Communicating institutional values through organisational policies: A quick guide
A few years ago, a nonprofit I worked closely with was doing excellent work in education—growing steadily, expanding from urban to rural areas, and reaching more children through government schools and partner organisations. When they decided to apply for funding from institutional donors, they hit an unexpected roadblock: the application asked them to tick which policies the nonprofit had in place. They realised they couldn't proceed without first drafting their organisational policies.
Many small to mid-size nonprofits draft policies only when donors require them or when faced with a problem. But there's no need to wait for either. Organisational policies help with governance, streamline operations, and provide comfort to donors. More importantly, they reflect the values and culture you want to institutionalise.
Why organisational policies matter
Well-documented policies do more than tick boxes on funding applications. They:
- Reflect your values and culture. Policies communicate expected behaviours, practices, and the manner of interaction you want across the organisation.
- Enable clear, consistent decision-making. When decisions are grounded in documented policies, they're seen as fair and unbiased rather than arbitrary.
- Create shared understanding. Policies bridge the gap between founders, senior management, and team members, ensuring everyone is aligned on organisational principles.
- Help distributed teams operate effectively. When teams are spread across locations and don't have daily touchpoints, policies provide the framework for consistent action.
Basic must-have policies for all nonprofits
Here are the critical policies every nonprofit should have in place:
Anti-bribery and corruption policy
A documented commitment to act professionally, fairly, and with integrity in all dealings.
Code of conduct policy
Sets out the fundamental standards employees should follow in their everyday actions.

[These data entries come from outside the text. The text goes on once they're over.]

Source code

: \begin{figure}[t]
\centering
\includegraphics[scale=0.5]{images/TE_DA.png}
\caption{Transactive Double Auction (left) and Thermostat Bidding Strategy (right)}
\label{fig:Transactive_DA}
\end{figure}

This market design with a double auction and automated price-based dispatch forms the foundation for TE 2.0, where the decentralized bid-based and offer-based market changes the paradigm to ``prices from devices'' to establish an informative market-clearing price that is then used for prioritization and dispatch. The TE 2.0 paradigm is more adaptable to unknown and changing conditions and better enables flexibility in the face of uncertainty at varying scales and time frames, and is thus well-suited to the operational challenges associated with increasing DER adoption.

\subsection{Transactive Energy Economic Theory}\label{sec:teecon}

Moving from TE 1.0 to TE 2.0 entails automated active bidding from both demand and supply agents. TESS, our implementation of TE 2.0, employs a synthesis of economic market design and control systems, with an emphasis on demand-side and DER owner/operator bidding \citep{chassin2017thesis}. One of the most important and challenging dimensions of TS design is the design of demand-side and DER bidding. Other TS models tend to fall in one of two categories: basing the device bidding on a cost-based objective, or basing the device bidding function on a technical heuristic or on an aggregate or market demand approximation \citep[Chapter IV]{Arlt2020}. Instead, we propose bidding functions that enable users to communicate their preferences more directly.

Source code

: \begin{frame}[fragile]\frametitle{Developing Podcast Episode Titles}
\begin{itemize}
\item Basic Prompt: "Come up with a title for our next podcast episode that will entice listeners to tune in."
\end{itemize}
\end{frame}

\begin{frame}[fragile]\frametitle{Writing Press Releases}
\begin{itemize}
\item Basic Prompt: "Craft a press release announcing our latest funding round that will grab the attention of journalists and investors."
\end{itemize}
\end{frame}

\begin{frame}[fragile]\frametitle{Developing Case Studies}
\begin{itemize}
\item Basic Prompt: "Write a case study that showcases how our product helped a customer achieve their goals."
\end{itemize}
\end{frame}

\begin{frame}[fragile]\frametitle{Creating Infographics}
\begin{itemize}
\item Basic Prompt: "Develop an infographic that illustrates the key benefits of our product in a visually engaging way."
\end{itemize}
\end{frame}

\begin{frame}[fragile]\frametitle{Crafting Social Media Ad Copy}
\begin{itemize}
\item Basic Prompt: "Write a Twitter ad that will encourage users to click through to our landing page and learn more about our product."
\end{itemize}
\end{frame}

Conflict of interest policy
Ensures that an employee's private affairs or financial interests don't conflict with their work duties or impair their ability to act in the organisation's interest.
Financial management policy
Protects organisational assets, ensures accurate record-keeping, and maintains compliance with regulatory and legal reporting requirements.
Human Resource policy
Covers all aspects of the employee journey—recruitment, probation, leave, travel and reimbursement, resignation processes, and more.
Procurement policy
Ensures procurement of goods and services is done in a fair, competitive, and transparent manner.
Child protection policy (CPP)
A must for organisations working with children. It explains the organisation's commitment to protecting children from harmful influences, abuse, and exploitation.
Sexual harassment policy
Required by law. It should explain the process for registering a complaint, detail the committee that will review complaints, and outline action steps. Posters summarising this policy must be displayed on notice boards.
Volunteer policy
Defines payment policies, dos and don'ts, and the code of conduct volunteers must follow. This should be signed by every volunteer when they join.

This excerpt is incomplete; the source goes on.